▸ **PROBLEM TO SOLVE**
In the entries that follow, the first line to write out is the one containing "a –4 penalty to any other ability score.", and the last is the one containing "## Language Quality". Reproduce that stretch exactly, with nothing before or after it.

▸ **EXERCISE MATERIALS**

######

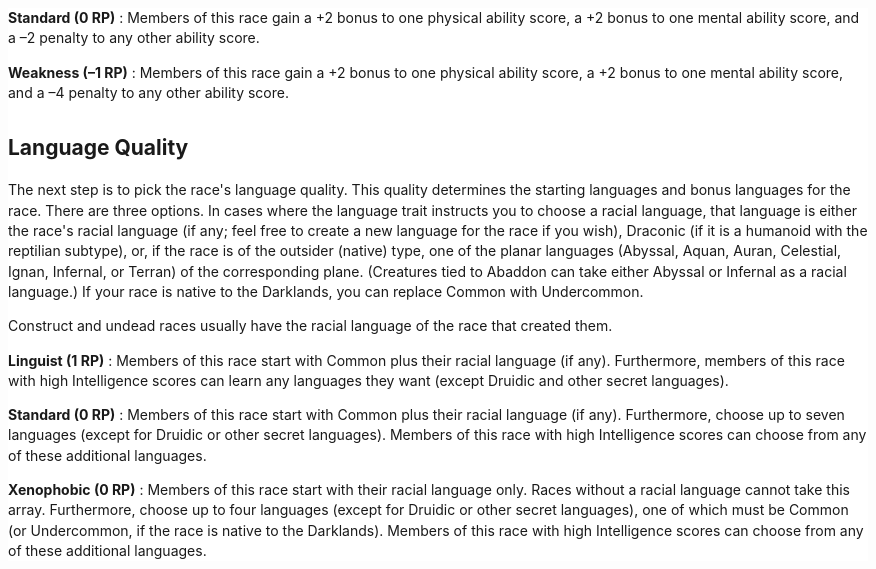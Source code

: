 **Standard (0 RP)** : Members of this race gain a +2 bonus to one physical ability score, a +2 bonus to one mental ability score, and a –2 penalty to any other ability score.

**Weakness (–1 RP)** : Members of this race gain a +2 bonus to one physical ability score, a +2 bonus to one mental ability score, and a –4 penalty to any other ability score.

## Language Quality

The next step is to pick the race's language quality. This quality determines the starting languages and bonus languages for the race. There are three options. In cases where the language trait instructs you to choose a racial language, that language is either the race's racial language (if any; feel free to create a new language for the race if you wish), Draconic (if it is a humanoid with the reptilian subtype), or, if the race is of the outsider (native) type, one of the planar languages (Abyssal, Aquan, Auran, Celestial, Ignan, Infernal, or Terran) of the corresponding plane. (Creatures tied to Abaddon can take either Abyssal or Infernal as a racial language.) If your race is native to the Darklands, you can replace Common with Undercommon.

Construct and undead races usually have the racial language of the race that created them.

**Linguist (1 RP)** : Members of this race start with Common plus their racial language (if any). Furthermore, members of this race with high Intelligence scores can learn any languages they want (except Druidic and other secret languages).

**Standard (0 RP)** : Members of this race start with Common plus their racial language (if any). Furthermore, choose up to seven languages (except for Druidic or other secret languages). Members of this race with high Intelligence scores can choose from any of these additional languages.

**Xenophobic (0 RP)** : Members of this race start with their racial language only. Races without a racial language cannot take this array. Furthermore, choose up to four languages (except for Druidic or other secret languages), one of which must be Common (or Undercommon, if the race is native to the Darklands). Members of this race with high Intelligence scores can choose from any of these additional languages.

######

▸ **FINISHED EXERCISE**
**Weakness (–1 RP)** : Members of this race gain a +2 bonus to one physical ability score, a +2 bonus to one mental ability score, and a –4 penalty to any other ability score.

## Language Quality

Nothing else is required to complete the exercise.